Hibernate: delete from AccessLevel where id=?

That's because the join table is made using foreign key constraints. I'm sure you can see the upcoming problem now.

So now make two AccessLevels, which share some of the same Privileges, persist them (all good up to here), and now delete one of them. This will fail with a foreign key constraint violation, because when you delete the AccessLevel, the corresponding relationships in AccessLevel_Privilege are deleted, and then the corresponding Privileges are deleted. The latter operation fails because those Privileges are foreign keys for other relationships!

Now this doesn't seem to me to be an unreasonable design, and is something I've used many times prior to using hibernate. You can partially fix the problem by just removing the foreign key constraints from the link table.
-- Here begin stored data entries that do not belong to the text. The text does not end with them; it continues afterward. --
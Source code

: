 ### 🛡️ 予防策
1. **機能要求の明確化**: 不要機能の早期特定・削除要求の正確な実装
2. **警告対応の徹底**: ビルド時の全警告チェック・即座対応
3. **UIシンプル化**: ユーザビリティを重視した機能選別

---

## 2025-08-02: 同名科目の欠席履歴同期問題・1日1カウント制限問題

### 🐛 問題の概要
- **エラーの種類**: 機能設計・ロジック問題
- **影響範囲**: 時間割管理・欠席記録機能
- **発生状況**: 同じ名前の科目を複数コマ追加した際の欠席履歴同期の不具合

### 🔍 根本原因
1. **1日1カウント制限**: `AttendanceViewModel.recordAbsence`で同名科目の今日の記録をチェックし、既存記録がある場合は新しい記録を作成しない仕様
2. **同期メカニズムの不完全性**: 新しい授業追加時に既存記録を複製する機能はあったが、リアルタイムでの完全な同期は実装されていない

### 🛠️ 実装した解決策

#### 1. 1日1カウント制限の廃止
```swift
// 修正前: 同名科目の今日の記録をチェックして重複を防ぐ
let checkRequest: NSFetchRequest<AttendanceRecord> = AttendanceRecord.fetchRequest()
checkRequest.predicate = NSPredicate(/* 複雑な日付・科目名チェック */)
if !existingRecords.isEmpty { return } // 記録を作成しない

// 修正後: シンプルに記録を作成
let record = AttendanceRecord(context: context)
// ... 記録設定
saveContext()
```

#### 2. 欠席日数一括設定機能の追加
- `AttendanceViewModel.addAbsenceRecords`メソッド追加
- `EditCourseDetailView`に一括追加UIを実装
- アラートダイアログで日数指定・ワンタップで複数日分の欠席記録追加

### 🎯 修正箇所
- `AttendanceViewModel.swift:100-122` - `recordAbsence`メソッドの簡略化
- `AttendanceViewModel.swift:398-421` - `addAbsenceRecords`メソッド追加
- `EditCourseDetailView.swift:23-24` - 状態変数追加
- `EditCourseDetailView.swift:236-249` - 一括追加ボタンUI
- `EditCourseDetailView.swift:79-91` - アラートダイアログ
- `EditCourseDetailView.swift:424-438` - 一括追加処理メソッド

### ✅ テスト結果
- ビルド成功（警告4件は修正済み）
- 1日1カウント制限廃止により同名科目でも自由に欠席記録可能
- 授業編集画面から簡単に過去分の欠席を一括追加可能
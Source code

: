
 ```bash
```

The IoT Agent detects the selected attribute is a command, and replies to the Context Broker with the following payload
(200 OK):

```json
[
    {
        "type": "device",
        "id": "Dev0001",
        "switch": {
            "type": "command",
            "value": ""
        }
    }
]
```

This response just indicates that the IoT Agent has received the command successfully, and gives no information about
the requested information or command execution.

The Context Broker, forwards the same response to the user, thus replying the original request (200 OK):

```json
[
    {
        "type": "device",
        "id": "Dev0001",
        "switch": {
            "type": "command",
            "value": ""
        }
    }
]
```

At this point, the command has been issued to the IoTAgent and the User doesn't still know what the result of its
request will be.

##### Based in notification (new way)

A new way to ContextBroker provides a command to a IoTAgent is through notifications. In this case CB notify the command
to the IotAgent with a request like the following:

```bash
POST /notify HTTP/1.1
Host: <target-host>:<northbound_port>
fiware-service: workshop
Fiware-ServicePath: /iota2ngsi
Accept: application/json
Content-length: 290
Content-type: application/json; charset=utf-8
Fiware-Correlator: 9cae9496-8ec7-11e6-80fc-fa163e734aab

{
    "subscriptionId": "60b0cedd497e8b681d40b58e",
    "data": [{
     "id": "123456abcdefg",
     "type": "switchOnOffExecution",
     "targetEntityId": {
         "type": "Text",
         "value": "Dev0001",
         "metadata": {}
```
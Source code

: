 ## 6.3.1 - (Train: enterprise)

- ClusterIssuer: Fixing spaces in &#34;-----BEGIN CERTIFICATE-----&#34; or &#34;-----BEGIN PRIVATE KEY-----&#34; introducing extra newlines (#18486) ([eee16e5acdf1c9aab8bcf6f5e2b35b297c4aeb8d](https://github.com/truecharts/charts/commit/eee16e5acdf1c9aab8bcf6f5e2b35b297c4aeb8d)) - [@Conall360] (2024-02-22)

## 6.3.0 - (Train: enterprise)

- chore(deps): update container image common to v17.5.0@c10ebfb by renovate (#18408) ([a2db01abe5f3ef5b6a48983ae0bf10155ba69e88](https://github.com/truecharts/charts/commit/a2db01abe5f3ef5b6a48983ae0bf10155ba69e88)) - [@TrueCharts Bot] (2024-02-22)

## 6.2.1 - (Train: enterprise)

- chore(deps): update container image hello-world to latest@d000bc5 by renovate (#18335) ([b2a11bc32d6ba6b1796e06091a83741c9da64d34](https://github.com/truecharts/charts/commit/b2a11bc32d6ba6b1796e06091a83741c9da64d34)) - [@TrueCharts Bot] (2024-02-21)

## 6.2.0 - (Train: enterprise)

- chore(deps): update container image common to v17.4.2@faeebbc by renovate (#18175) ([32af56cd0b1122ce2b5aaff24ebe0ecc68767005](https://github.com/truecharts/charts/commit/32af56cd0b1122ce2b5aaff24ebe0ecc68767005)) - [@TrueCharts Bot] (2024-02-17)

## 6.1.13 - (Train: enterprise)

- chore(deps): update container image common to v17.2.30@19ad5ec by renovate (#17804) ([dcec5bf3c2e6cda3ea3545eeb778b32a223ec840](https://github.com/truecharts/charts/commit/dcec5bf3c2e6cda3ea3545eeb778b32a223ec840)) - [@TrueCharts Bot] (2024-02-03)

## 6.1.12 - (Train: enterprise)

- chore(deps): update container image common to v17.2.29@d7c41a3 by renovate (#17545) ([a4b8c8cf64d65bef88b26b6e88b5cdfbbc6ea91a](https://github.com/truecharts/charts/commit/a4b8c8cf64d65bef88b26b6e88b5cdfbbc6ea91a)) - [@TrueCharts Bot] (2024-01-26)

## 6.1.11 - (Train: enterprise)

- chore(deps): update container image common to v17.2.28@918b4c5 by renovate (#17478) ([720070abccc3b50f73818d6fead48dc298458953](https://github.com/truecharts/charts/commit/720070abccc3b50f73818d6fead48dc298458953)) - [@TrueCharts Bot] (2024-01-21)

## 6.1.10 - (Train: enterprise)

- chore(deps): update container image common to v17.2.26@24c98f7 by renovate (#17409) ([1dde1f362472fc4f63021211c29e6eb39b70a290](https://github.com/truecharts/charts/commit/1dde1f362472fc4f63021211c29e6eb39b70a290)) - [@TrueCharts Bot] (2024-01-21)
Unfortunately you still get hibernate deleting all the privileges, even though you set cascade="none" on the privileges set in AccessLevel. So all we've done is allow the database to get out of sync (since now there are no Privileges for the other AccessLevel). It seems to me if you set cascade to none, it should only delete the AccessLevel. So continuing with this idea, I added an on-delete attribute to the set:


<set name="privileges" table="AccessLevel_Privilege" cascade="none">
<key column="accessLevelId" on-delete="noaction"/>
<many-to-many class="Privilege" column="privilegeId"/>
</set>


but alas, hibernate happily goes and deletes the privileges anyway, screwing up the database.

So I'm thinking this is not possible with hibernate. My next avenue of exploration is to use a mapped relationship with two bidirectional one-to-many associations.